I received an email from Jimmy, our resident Einstein in high school. After reading the
first installment on the impeachment primer, he wanted to know if the United States Constitution also contained a one-year prohibition on a succeeding impeachment complaint.
There is no similar provision in the U.S. Constitution. In fact, the United States Congress tried to impeach a sitting president twice within a span of one year.
Andrew Johnson was a Democratic senator from Tennessee, a state that seceded from the Union at the start of the American Civil War. He was the only Southern senator who did not resign from his seat. In 1864, forming a unity ticket, the Republican Party chose him to be Abraham Lincoln's running mate and won. 5 days after General Robert E. Lee surrendered, Pres. Lincoln was assassinated and he succeeded Honest Abe to the presidency.
As a Democrat from the South, he had ideological clashes with the Republicans that preferred a different policy in integrating the former Confederate States to the Union. As a result, the Republican Congress investigated Johnson for various impeachable offenses. In November of 1867, the House Judiciary Committee voted to impeach him by a vote of 5-4. However, the full House refused to impeach him.
But the Radical Republicans were determined to remove him from office. In August 1867, President Johnson demanded the resignation of Edwin Stanton, Secretary of War, an ally of the Radical Republicans. Mr. Stanton refused on the ground that the Tenure of Office Act required Senate approval for his resignation. President Johnson later suspended him but Congress rejected the suspension.
On 21 February 21, 1868, President Johnson removed Mr. Stanton from office. 3 days later, the full House impeached Johnson by a vote of 126-47. He was the first US president to be impeached. But by one vote, President Johnson was dramatically acquitted in the Senate impeachment trial. Thus, in a span of one year, the House tried to impeach a president twice.
The Johnson impeachment trial resulted to numerous analyses on the effect on the American presidency and the abuse of Congress' impeachment power. However, none seemed to propose a prohibition period to avoid the Johnson conundrum.
In drafting the 1987 Constitution, the Committee on Accountability of Public Officers chaired by Mr. Christian Monsod, a proponent of the Truth Commission, proposed a one-year ban on succeeding impeachment proceedings. This was a novel provision not found in both the 1935 and the 1973 Constitutions. Its purpose was to protect the official concerned from further harassment.

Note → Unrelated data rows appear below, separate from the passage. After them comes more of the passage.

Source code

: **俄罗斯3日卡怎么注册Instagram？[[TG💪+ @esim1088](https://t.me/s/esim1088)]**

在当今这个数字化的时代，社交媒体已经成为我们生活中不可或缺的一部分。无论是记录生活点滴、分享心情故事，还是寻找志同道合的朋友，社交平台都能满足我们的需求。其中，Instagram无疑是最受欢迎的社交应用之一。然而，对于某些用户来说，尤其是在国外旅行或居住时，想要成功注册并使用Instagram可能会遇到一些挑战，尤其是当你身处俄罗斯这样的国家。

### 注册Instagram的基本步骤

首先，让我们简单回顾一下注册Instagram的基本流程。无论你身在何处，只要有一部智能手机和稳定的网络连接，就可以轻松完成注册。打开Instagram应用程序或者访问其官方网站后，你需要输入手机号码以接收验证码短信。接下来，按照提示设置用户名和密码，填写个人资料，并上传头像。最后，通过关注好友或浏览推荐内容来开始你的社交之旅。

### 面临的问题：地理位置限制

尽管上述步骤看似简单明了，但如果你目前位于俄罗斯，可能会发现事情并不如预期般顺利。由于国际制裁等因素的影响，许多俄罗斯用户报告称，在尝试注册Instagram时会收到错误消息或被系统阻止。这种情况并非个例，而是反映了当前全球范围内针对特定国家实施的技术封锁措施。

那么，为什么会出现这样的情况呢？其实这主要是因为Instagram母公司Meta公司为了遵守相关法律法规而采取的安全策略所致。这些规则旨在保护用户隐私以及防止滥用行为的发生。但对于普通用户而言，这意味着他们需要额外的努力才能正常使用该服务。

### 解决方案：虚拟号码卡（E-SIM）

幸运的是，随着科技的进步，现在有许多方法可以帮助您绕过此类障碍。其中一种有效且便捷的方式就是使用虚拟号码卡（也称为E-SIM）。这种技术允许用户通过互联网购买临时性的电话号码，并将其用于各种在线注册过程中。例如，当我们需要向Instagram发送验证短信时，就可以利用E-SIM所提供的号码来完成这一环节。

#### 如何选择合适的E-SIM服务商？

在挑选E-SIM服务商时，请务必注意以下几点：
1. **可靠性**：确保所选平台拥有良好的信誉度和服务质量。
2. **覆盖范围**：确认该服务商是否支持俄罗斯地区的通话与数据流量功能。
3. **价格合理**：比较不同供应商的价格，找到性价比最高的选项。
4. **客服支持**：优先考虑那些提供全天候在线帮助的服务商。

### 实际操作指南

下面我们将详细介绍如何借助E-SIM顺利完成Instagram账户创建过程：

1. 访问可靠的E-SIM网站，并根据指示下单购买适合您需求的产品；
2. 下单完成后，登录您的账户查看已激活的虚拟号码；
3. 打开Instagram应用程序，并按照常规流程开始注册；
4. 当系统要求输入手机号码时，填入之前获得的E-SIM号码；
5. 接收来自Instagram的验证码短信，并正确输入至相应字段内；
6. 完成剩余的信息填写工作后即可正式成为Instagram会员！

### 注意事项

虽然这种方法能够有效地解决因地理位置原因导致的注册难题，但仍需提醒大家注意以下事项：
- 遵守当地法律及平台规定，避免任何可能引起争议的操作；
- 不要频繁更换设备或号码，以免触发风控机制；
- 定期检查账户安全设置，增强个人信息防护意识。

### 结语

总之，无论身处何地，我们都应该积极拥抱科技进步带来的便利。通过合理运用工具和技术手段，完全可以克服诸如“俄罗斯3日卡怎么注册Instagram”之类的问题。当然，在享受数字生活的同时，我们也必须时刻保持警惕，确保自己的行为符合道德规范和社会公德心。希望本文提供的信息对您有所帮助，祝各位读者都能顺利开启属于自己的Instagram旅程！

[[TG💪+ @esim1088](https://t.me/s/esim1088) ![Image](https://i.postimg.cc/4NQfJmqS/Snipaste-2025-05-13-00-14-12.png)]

While the one-year constitutional ban is laudable, it has, however, spawned a number of unintended consequences.
First, a frivolous impeachment complaint can be filed by a presidential cohort and later dismissed by the president's men in Congress, thereby preventing the filing of a more substantive impeachment complaint immediately.
Second, assuming the president has committed acts constituting betrayal of public trust, bribery or abuse of official power, the one-year ban will allow him to continue in office with impunity, raid the national treasury or install cronies in positions of influence and power. This runs counter to the main purpose of impeachment which is to immediately remove the president and to prevent the further subversion of the constitutional order.
Third, with the Answer filed by the President, Congress will be constrained to rely heavily on the Rules of Court to address technical issues. As a result, the impeachment process will not only be delayed but the fight becomes one of form than of substance, making it alien and less intelligible to the people whose frustrations may well up and lead to the streets once more.
Without the one-year ban, the Lozano complaint would have been thrown into the dung heap. The more substantial Zamora complaint
sans technical issues could have been filed by Monday and the fight would have been on.
The president need not worry about harassment especially if there is no factual basis to the suit. The business of government can continue since the president can delegate her defense to the lawyers and to her allies in Congress. If government cannot continue, what then is the purpose of constitutional succession? It is not a fair-weather mechanism. It is precisely in place to address dark times.
But the one-year ban makes lethal the continued stay of a corrupt president in power. And the more the president stays in power, the more probable an extra-constitutional grab can occur. And that is a political limbo our country must not be allowed to suffer. To paraphrase the High Priest, it is better to impeach one man than for the whole nation to perish.
Truly, the road to constitutional hell is paved with good intentions.